Сидоренко насторожился. Я быстро меняю тему разговора.
— Были ли вы у наших?
— Нет, я ехал югом через Волочиск, но я написал Евгении Львовне, что еду сюда… кстати, идя к вам, я встретил Старка, Что он тут делает? Кажется, в Кампании насчет лесов слабо. Он был у вас?
— Он бывает. Если вы придете ко мне завтра, то его увидите.
— Мне бы хотелось лучше поболтать с вами, по-прежнему… как бывало в С. Эх, славное было время! — встряхивает он кудрями, — А вы скоро в Питер?
— Не знаю. Как кончу картину, поеду не надолго, а потом опять вернусь! — говорю я грустно.
— Вы опять вернетесь! — восклицает он радостно.
— Да, весной, — поправляюсь я, — только за картиной.
Он смотрит на меня испытующе.
Я делаю вид, что не замечаю его взгляда, звоню и велю подавать завтрак.
Сидоренко не идет статское платье, он привык носить форму. В кителе и высоких сапогах, а особенно в русской рубашке он даже красив со своим румяным лицом и вьющимися волосами, но сюртук сидит на нем скверно, галстук ужасно безвкусен, и я понимаю, что эстетические чувства Васеньки были оскорблены его видом.
Пока я завариваю кофе и расставляю тарелки с холодными закусками, Сидоренко обращается к Васеньке;
— Вы постоянный житель Рима?
— Да, — отвечает тот, бросая презрительный взгляд на Сидоренко, — я уже пятнадцать лет здесь, — А вы не скучаете по России?
— А что я там забыл?
— Все же родина. Я бы вдали от нее и года не прожил.
— А вы что делаете для этой родины? Служите да жалованье получаете. Что, вы кровью своей ее поливаете?
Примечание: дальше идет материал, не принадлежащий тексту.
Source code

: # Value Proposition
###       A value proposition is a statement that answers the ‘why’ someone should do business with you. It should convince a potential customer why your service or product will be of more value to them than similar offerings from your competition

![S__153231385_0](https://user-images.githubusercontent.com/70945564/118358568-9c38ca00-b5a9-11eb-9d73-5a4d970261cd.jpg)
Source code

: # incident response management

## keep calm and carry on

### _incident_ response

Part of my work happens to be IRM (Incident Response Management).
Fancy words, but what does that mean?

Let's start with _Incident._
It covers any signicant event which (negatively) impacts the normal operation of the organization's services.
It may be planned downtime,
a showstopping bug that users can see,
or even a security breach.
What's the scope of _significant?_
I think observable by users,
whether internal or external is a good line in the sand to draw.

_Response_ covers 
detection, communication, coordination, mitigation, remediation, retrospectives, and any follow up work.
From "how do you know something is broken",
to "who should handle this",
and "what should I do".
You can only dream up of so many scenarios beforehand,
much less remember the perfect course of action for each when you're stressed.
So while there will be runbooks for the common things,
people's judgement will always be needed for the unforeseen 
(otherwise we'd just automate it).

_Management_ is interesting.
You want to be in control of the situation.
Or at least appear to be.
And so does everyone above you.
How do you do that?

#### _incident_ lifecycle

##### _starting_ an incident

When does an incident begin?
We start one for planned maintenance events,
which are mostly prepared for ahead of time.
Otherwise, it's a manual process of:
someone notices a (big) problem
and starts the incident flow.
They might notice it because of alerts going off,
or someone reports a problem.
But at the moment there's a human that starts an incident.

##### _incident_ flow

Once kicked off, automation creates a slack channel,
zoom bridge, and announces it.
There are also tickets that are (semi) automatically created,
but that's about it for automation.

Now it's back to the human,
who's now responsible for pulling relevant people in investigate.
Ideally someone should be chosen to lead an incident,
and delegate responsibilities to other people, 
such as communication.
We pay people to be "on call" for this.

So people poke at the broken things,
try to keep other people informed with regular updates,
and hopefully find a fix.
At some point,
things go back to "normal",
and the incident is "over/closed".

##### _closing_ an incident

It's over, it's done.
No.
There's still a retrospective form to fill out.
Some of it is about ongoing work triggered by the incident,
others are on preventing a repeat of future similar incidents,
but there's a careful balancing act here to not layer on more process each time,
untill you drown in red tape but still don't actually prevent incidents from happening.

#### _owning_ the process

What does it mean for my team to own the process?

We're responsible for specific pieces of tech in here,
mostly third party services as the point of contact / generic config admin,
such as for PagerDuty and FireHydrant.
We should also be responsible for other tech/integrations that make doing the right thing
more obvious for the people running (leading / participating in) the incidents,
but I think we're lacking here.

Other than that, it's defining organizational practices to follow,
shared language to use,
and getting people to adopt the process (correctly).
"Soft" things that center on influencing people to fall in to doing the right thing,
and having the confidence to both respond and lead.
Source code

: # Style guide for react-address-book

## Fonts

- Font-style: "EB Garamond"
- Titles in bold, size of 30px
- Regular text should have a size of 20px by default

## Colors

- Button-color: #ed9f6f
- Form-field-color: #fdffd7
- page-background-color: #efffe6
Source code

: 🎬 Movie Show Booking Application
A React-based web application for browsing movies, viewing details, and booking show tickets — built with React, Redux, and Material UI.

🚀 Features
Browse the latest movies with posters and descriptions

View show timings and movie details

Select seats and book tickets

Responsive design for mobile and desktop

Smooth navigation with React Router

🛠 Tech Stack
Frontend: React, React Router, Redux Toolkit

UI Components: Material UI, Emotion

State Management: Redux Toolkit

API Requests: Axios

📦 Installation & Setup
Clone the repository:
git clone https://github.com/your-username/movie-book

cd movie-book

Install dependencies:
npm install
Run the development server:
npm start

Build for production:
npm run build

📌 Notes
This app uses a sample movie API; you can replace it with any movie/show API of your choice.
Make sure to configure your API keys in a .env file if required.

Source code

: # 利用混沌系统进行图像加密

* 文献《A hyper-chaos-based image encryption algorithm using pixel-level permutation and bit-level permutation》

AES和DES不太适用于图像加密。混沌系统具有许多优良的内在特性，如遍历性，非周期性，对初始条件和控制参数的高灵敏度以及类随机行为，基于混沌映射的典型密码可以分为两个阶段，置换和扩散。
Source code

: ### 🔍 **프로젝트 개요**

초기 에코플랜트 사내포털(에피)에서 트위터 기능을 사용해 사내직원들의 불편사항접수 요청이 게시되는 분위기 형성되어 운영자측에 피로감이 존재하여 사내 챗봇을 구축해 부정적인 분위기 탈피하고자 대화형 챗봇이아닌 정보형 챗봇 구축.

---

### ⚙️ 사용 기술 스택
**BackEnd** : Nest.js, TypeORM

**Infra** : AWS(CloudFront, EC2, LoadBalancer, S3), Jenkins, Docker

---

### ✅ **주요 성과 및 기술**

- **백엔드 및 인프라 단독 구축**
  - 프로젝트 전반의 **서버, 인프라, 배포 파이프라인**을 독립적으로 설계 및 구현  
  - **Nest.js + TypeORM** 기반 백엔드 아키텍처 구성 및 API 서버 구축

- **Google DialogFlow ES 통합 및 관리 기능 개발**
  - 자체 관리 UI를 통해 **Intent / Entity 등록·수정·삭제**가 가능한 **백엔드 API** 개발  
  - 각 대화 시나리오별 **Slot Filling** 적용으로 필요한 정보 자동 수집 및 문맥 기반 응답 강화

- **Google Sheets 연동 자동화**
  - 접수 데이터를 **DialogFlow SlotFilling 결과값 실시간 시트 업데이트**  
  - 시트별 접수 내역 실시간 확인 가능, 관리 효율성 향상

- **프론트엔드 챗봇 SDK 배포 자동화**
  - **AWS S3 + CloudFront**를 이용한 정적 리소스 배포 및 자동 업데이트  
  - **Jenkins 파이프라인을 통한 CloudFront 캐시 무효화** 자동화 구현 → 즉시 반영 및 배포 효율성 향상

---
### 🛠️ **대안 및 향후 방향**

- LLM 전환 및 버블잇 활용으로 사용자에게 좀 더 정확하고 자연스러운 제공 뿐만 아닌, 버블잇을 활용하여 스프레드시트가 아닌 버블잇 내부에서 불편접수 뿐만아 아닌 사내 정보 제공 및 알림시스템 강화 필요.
— Все мы мало делаем для родины, — говорит Сидоренко улыбаясь, — но любишь родину бессознательной любовью. Разве дитя, любя мать, жертвует для нее чем-нибудь — просто любит родное лицо. Я люблю Россию за ее ширь-простор, ..
— Ширь и простор! Так поезжайте в Пампасы или в Сахару.
— Ну, за русскую песню, за русскую удаль, за ширину характера русского человека, за русскую женщину! Я люблю и проселочную дорогу, и ракиты у реки. Я волжанин, и для меня нет лучше музыки, чем бурлацкая песня!
— Вы где печатаете? — вдруг спрашивает Васенька серьезно.
— Что? — удивляется Сидоренко.
— Да стихи. Я как будто читал что-то ваше, кажется, «не гулял с кистенем я в дремучем лесу!».
— Васенька! — шепчу я в ужасе. Но Васенька сорвался.